_Task prompt_. The line containing "### 1.1 Especificações" marks the end; write out exactly every line from the start of the data up to and including it, without the pictures.

************

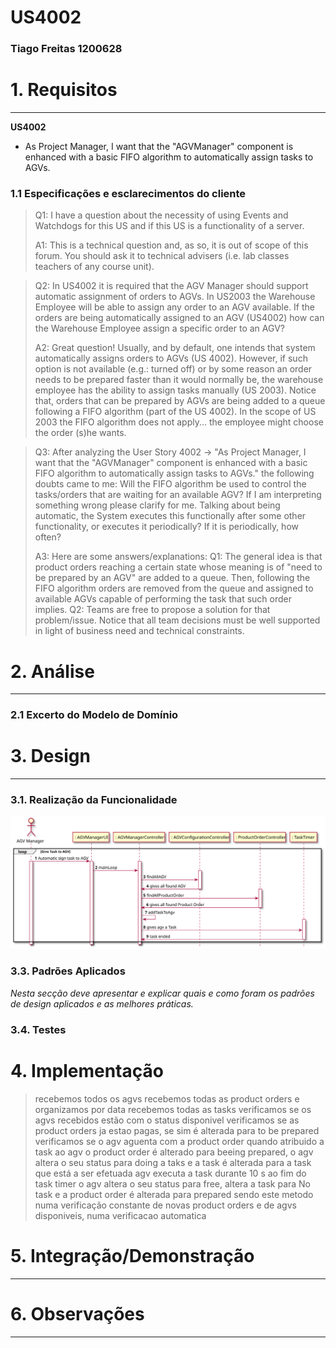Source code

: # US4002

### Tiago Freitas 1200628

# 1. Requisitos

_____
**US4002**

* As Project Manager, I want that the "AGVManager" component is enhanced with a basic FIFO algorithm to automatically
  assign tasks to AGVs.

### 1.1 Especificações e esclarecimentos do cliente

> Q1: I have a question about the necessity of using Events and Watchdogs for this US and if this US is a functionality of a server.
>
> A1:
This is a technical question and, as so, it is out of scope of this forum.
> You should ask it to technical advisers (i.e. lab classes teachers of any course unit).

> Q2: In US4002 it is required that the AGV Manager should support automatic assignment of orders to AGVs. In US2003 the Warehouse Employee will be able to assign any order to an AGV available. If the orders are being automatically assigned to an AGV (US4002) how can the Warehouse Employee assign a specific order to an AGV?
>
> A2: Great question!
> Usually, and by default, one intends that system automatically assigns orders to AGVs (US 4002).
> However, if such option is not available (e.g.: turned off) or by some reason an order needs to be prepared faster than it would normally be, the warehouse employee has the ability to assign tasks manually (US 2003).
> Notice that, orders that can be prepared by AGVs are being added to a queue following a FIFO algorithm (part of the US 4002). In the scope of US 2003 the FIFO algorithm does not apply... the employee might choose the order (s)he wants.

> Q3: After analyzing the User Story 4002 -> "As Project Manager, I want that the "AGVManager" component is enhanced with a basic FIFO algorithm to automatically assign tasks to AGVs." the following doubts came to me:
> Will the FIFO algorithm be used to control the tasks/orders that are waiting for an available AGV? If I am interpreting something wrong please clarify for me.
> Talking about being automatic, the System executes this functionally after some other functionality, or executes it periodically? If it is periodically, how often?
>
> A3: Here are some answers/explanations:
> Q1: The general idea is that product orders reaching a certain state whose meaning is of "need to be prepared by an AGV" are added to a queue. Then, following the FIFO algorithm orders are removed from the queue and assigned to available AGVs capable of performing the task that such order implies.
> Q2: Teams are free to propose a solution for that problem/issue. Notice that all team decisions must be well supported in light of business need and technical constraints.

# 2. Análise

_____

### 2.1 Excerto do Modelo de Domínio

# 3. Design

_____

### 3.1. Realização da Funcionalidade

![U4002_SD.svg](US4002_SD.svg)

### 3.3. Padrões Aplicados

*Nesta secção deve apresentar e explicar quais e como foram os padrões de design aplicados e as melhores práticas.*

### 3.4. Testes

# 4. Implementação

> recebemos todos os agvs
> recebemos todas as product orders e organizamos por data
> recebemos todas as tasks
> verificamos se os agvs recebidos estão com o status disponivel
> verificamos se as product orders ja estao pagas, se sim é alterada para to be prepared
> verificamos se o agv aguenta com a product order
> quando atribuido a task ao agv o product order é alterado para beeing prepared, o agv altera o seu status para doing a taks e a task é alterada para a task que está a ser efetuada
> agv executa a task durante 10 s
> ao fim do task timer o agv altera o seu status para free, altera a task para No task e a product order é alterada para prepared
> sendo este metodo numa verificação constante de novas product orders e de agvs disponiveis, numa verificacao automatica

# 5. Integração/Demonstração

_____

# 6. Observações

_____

************

_Answer to this exercise_.
Source code

: # US4002

### Tiago Freitas 1200628

# 1. Requisitos

_____
**US4002**

* As Project Manager, I want that the "AGVManager" component is enhanced with a basic FIFO algorithm to automatically
  assign tasks to AGVs.

### 1.1 Especificações e esclarecimentos do cliente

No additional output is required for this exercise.